Гладков — «реалист». Реализм он понимает весьма упрощённо, как явствует из всего отмеченного выше, а особенно — из речей героев его. Они у него на странице 33 разговаривают таким языком:

«Посади меня на хороший харч, я зареву сразу на обои дыры». «А зад у вас — тяжелее башки». «Оглобля ваша давно уж чешет вас по заду. Но только зад ваш — безмозглый…» «Выбирай Матрёну-красноармейку… ещё мужнину вонь не выдуло. Какая в бабе сила! Ни пасти, ни власти… У неё борода не на месте».

Это говорят «мужики», «свинтусы и несознательный элемент», как характеризует их некий парень, утверждающий, что у них, мужиков, «зад — безмозглый». Один из героев «Энергии», инженер Шагаев, как будто оправдывает «эмоциональность» языка мужиков Гладкова, он говорит:

«Душа всякого языка — в его интимном лиризме, в его эмоциональности. Язык без постели — абстракция».

Этот Шагаев рекомендует себя человеком «весьма реалистическим». Перед читателем он является как несноснейший болтун и глубокий невежда. Он очень много посеял хлама в романе Гладкова. Впрочем, и другие герои романа не уступают ему в этом деле.

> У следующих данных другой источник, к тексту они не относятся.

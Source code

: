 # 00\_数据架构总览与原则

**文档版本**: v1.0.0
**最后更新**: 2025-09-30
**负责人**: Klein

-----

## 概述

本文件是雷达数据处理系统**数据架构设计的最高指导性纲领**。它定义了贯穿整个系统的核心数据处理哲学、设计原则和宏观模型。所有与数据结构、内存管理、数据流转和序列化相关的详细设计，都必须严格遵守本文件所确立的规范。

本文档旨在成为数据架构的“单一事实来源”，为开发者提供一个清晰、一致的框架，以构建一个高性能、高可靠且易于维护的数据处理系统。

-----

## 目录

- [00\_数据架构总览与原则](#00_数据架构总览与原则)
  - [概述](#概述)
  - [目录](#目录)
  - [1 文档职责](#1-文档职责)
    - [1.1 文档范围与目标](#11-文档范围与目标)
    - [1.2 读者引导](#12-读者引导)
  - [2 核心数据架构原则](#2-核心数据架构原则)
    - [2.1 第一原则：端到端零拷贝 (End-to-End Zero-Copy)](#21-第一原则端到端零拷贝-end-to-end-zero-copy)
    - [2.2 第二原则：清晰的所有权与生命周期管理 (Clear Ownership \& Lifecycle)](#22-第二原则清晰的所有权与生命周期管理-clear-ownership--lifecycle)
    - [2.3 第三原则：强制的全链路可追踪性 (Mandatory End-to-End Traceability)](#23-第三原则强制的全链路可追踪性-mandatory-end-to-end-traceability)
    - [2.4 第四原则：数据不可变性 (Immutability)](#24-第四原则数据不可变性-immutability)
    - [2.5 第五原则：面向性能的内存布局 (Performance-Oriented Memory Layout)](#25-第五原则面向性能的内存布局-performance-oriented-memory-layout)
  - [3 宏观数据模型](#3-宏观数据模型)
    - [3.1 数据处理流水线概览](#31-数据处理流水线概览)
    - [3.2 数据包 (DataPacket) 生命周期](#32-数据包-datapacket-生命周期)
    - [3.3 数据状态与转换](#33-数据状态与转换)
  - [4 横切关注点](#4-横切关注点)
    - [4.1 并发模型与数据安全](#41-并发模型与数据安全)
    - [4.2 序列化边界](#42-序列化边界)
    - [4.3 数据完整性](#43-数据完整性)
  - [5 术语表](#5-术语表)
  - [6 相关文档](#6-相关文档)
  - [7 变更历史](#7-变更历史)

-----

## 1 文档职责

Гладков — старый писатель. Литературная молодёжь, вероятно, учится на его книгах, как надобно писать. Это должно бы внушить Фёдору Васильевичу особенно серьёзное отношение к слову. Всем нам, дорогие товарищи, пора понять, что у нас, в Стране Советов, литература призвана к делу глубочайшей всемирной важности и что никогда ещё и нигде на литераторах не лежало такой ответственности перед читателем, какая возложена на всех нас. И пора понять, что учиться никогда не поздно и что нам необходимо учиться больше, чем людям иного мастерства, ибо мы, выступая в качестве изобретателей новой действительности, тем самым выступаем как «учителя жизни».

 

Ф. Панфёров — признан как писатель даровитый и занял в литературе нашей место, вполне достойное его. Но и ему следовало бы отнестись к работе своей более серьёзно и внимательно.